When students imagine their senior year they are spending time with friends they met in 9th grade or earlier, scoring the winning point of their last high school game, dancing with their friends at prom, or never having to see the teacher who wouldn’t bump their grade from an 89.4 to a 90.  I shared many of these images in my mind but the frame was altered with one text from my mom, “I got orders to Maryland.”

My parents met while my mother was still in high school and my dad had graduated the year before in the Eastern part of North Carolina.  When they began dating my father was already signed up for basic training for the Air Force and my mother worked at Taco Bell.  My mother found out that she was pregnant at 17 years old when my father was still away in Technical school, where the military goes to train for their careers.  When they were reunited they did what many young parents do: they got married.

The first base we were stationed at was Shaw Air Force base in South Carolina.  In the early months of 2001 my mother followed in my father’s footsteps and joined the Air Force.  Unfortunately, like many teenage marriages in the modern age, my parents drifted apart and eventually divorced when I was around 8 years old.  Around this time in my life many things around me were changing too quickly for me to even understand.  My father left the Air Force and moved back to North Carolina where the rest of his family lived.

One lucky thing that I have experienced as a military child is I haven’t moved as often as many others do.  The usual rotation for most military members is an average of 4 years per base and we stayed at the same base for roughly 10 years.  The first “big” move I had been when my mother received a development to Germany for 7 months and I couldn’t go with her.  So, we packed up the house we lived in on base and my mother shipped off to Germany and I took a trip to North Carolina to start my first year in middle school where I knew no one.

 The upside was that I did get to spend time with my father who I typically only saw on major holidays and over summer.  The one aspect that I was most afraid of was making friends.  I had always been shy and quiet and being put in this new environment tested me.  Eventually I did make friends and even the best friend I am still in touch with today.

I ended up spending the full school year with my father and by the time summer came around my mother was there to pack up my stuff again and move me back to South Carolina.  I couldn’t have guessed it would only be a year until my mother got another set of orders to Okinawa, Japan.  This couldn’t be a possibility for us due to my scoliosis and the lack of a facility with the necessary treatment I would need.  So instead of Japan we went to Satellite Beach, Florida less than 30 minutes south of Cocoa Beach.  There I would start the 8th grade and meet my lifelong best friend, at least I hope she is since we got matching tattoos as a symbol of our friendship.  

Taking you back to the beginning of the article, I was in my 11th grade math class with just a few minutes left.  When I got the text, my mother had already warned me that she could be getting a higher level job in another state but it wasn’t confirmed.  Since I was coming up on my senior year of high school, the Air Force might have been able to keep my mother where she was until I graduated.  However, that’s not how things went.  She had gotten the official word and now I had 2 options.  I could have either stayed in Florida and bunked with my best friend or someone else or I could move with my mother and start over during my senior year of high school.  As much as I did want to stay in Florida I couldn’t stay with my best friend, she lives in an 2 bedroom apartment with her mother and sister with 1 bathroom and there would have been no room for me.  The hardest thing about the move was when I had to tell my best friend, who has been struggling with extreme anxiety, that I had to leave.  

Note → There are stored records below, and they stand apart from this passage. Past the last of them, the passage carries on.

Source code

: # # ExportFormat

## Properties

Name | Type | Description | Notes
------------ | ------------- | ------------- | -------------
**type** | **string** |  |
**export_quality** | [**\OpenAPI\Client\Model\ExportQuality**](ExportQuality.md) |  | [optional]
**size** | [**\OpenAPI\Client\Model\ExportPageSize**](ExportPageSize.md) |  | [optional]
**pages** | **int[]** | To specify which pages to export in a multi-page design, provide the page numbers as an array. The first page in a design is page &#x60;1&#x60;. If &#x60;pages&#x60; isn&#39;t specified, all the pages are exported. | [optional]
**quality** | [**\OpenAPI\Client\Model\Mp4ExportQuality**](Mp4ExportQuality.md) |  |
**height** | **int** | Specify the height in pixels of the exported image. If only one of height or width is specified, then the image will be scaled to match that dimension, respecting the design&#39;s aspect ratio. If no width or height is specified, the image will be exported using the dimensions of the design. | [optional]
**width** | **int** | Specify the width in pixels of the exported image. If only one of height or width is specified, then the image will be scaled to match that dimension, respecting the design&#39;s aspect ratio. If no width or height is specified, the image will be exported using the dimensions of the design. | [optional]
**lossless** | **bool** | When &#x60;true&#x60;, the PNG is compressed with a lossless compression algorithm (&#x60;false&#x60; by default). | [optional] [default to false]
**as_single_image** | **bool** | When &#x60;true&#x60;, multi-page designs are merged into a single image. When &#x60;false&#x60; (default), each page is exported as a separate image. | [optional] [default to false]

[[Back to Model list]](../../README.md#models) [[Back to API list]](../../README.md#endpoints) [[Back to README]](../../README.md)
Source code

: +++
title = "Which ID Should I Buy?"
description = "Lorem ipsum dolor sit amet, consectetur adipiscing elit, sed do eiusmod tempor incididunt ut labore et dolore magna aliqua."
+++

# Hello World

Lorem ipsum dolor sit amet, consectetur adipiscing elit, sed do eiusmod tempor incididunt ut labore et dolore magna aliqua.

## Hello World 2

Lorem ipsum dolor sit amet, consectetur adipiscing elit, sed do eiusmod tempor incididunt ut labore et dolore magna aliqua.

While I did have some challenges with being a military brat, it changed me for the better.  It is true I didn’t get to spend my last year of high school with my friends, however,  it’s taught me a few lessons.  The first was that I learned how to be more independent. One of the most important things a person can learn is to be content with oneself, if you can’t stand your own company then how can you expect anyone else to?  The second thing is I learned how to change myself for the better.  If I had never moved to Maryland I would not have gotten into physical fitness or eating healthy the way I do now.  The most important lesson is how to adapt to the changes that catch you when you least expect it.  Life is never a sure thing, but the challenges I have faced have definitely made me stronger and better prepared to deal with the adversity that life will always throw at you.